Social Initiative Forum Project Leader Joan Sleigh highlights three questions emerging out of the COVID-19 pandemic and current events worldwide in this 4-part series.
Text: Joan Sleigh [ZA] | Photo: Nicole Asis [PH]
Whether in Europe or Africa, Asia or the Americas, social restrictions caused by enforced spatial distancing have brought societies and social communities into unprecedented challenges.
The question has arisen in many places – whether lack of social encounters, exercise, or the daily purpose of work does not equally challenge the vitality of the immune system as does being infected by the virus itself.
This question cannot be answered so simply because both the social and the health situations are more complex than a simple comparison.
In this current, acutely real experience of fear, disempowerment, and isolation, many contemporaries worldwide are looking for new trans-regional and transcultural ways of meeting. Particularly through the advance of social media and technology, new possibilities of staying connected, building relationships, and sharing mutual experiences are increasingly becoming substitutes for face-to-face interactions.
Many of the daily human encounters have moved to private lounges interconnected via screens and monitors.

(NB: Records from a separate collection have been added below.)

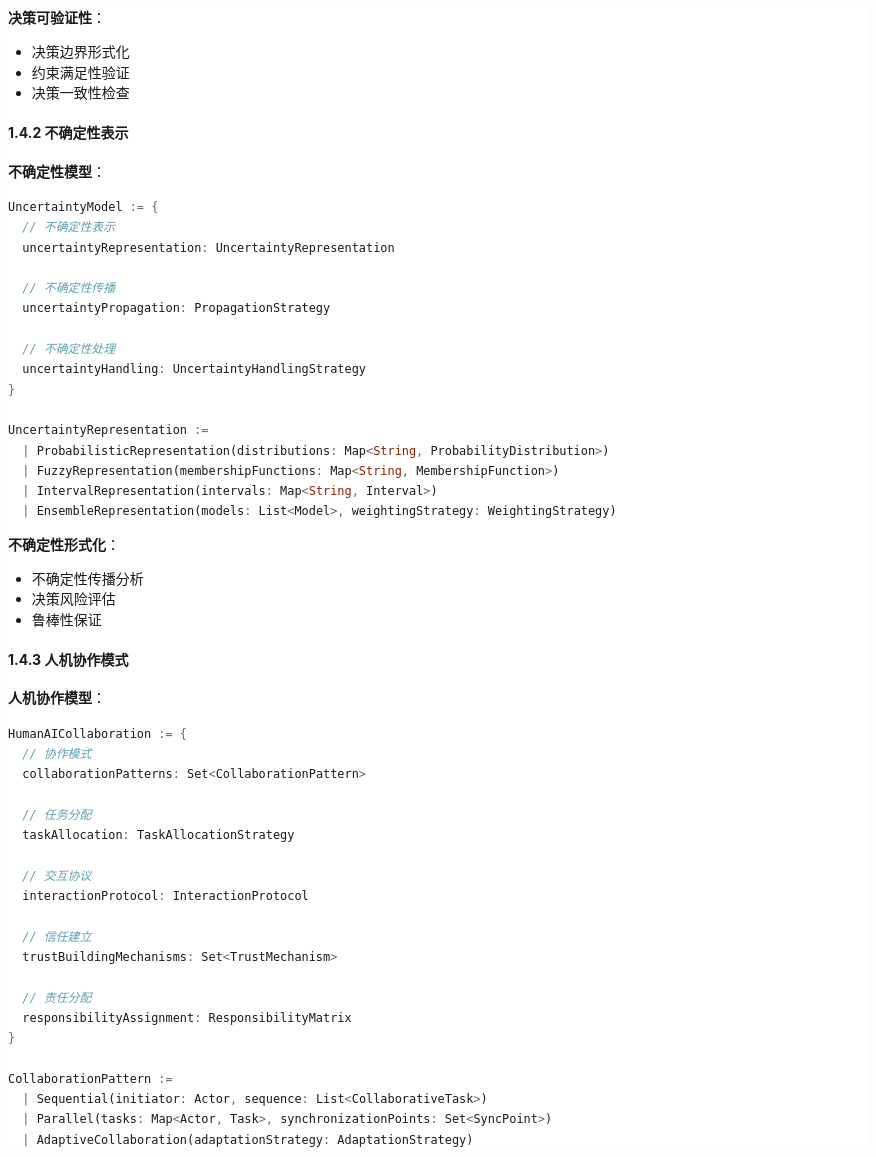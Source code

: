 **决策可验证性**：

- 决策边界形式化
- 约束满足性验证
- 决策一致性检查

#### 1.4.2 不确定性表示

**不确定性模型**：

```rust
UncertaintyModel := {
  // 不确定性表示
  uncertaintyRepresentation: UncertaintyRepresentation
  
  // 不确定性传播
  uncertaintyPropagation: PropagationStrategy
  
  // 不确定性处理
  uncertaintyHandling: UncertaintyHandlingStrategy
}

UncertaintyRepresentation :=
  | ProbabilisticRepresentation(distributions: Map<String, ProbabilityDistribution>)
  | FuzzyRepresentation(membershipFunctions: Map<String, MembershipFunction>)
  | IntervalRepresentation(intervals: Map<String, Interval>)
  | EnsembleRepresentation(models: List<Model>, weightingStrategy: WeightingStrategy)

```

**不确定性形式化**：

- 不确定性传播分析
- 决策风险评估
- 鲁棒性保证

#### 1.4.3 人机协作模式

**人机协作模型**：

```rust
HumanAICollaboration := {
  // 协作模式
  collaborationPatterns: Set<CollaborationPattern>
  
  // 任务分配
  taskAllocation: TaskAllocationStrategy
  
  // 交互协议
  interactionProtocol: InteractionProtocol
  
  // 信任建立
  trustBuildingMechanisms: Set<TrustMechanism>
  
  // 责任分配
  responsibilityAssignment: ResponsibilityMatrix
}

CollaborationPattern :=
  | Sequential(initiator: Actor, sequence: List<CollaborativeTask>)
  | Parallel(tasks: Map<Actor, Task>, synchronizationPoints: Set<SyncPoint>)
  | AdaptiveCollaboration(adaptationStrategy: AdaptationStrategy)

```

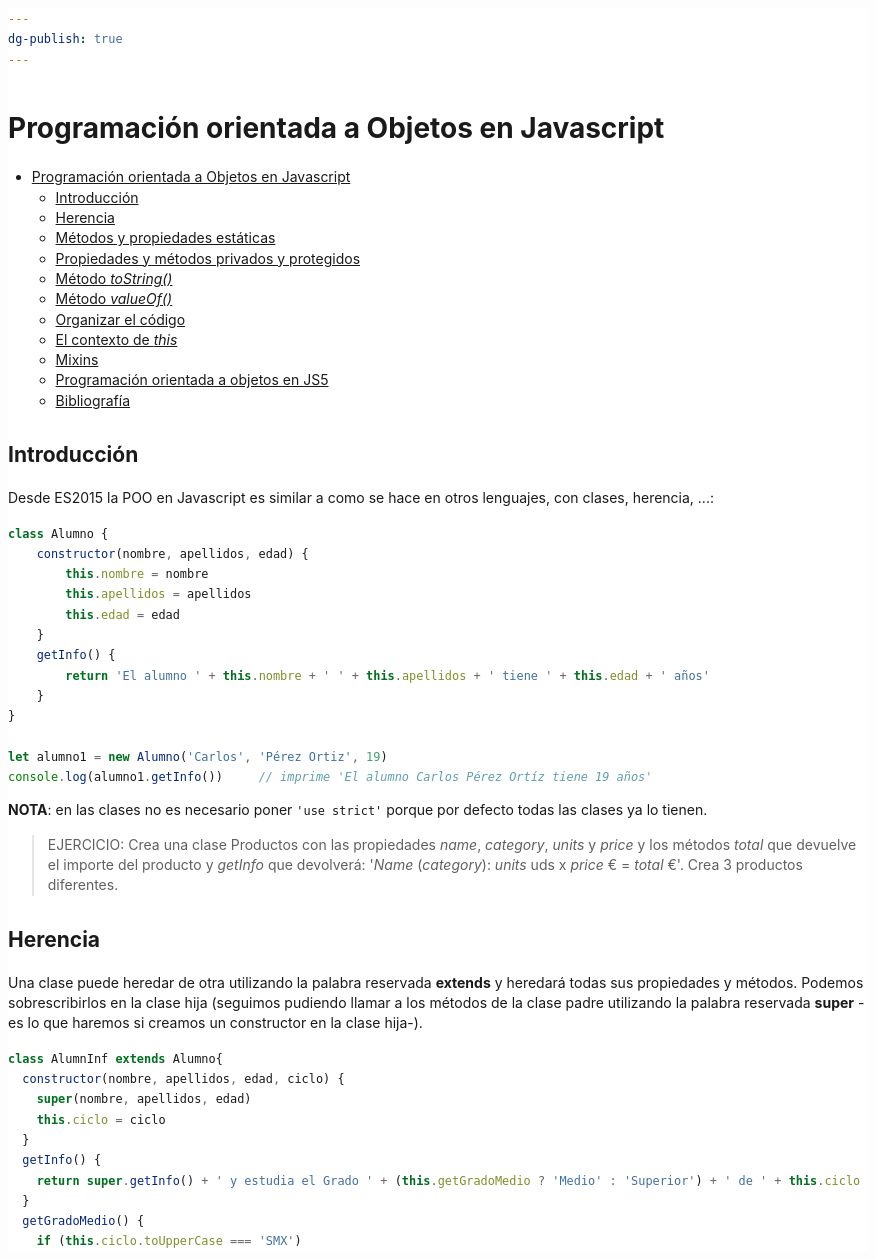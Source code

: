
 ```yaml
---
dg-publish: true
---
```

# Programación orientada a Objetos en Javascript
- [Programación orientada a Objetos en Javascript](#programación-orientada-a-objetos-en-javascript)
  - [Introducción](#introducción)
  - [Herencia](#herencia)
  - [Métodos y propiedades estáticas](#métodos-y-propiedades-estáticas)
  - [Propiedades y métodos privados y protegidos](#propiedades-y-métodos-privados-y-protegidos)
  - [Método _toString()_](#método-tostring)
  - [Método _valueOf()_](#método-valueof)
  - [Organizar el código](#organizar-el-código)
  - [El contexto de _this_](#el-contexto-de-this)
  - [Mixins](#mixins)
  - [Programación orientada a objetos en JS5](#programación-orientada-a-objetos-en-js5)
  - [Bibliografía](#bibliografía)

## Introducción
Desde ES2015 la POO en Javascript es similar a como se hace en otros lenguajes, con clases, herencia, ...:
```javascript
class Alumno {
    constructor(nombre, apellidos, edad) {
        this.nombre = nombre
        this.apellidos = apellidos
        this.edad = edad
    }
    getInfo() {
        return 'El alumno ' + this.nombre + ' ' + this.apellidos + ' tiene ' + this.edad + ' años'
    }
}

let alumno1 = new Alumno('Carlos', 'Pérez Ortiz', 19)
console.log(alumno1.getInfo())     // imprime 'El alumno Carlos Pérez Ortíz tiene 19 años'
```

**NOTA**: en las clases no es necesario poner `'use strict'` porque por defecto todas las clases ya lo tienen.

> EJERCICIO: Crea una clase Productos con las propiedades _name_, _category_, _units_ y _price_ y los métodos _total_ que devuelve el importe del producto y _getInfo_ que devolverá: '_Name_ (_category_): _units_ uds x _price_ € = _total_ €'. Crea 3 productos diferentes.

## Herencia
Una clase puede heredar de otra utilizando la palabra reservada **extends** y heredará todas sus propiedades y métodos. Podemos sobrescribirlos en la clase hija (seguimos pudiendo llamar a los métodos de la clase padre utilizando la palabra reservada **super** -es lo que haremos si creamos un constructor en la clase hija-).
```javascript
class AlumnInf extends Alumno{
  constructor(nombre, apellidos, edad, ciclo) {
    super(nombre, apellidos, edad)
    this.ciclo = ciclo
  }
  getInfo() {
    return super.getInfo() + ' y estudia el Grado ' + (this.getGradoMedio ? 'Medio' : 'Superior') + ' de ' + this.ciclo
  }
  getGradoMedio() {
    if (this.ciclo.toUpperCase === 'SMX')
```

From teaching and learning in the classroom to studying in lecture halls, from business offices to conferences, even sports training and contemplative practices, all face-to-face meetings have now been shifted to online platforms.
These discoveries are exciting as a sense of limitless virtual interconnectedness and banish the fear of isolation.
Yet can this really be a surrogate of what is truly human: the genuine encounter of one human being with another?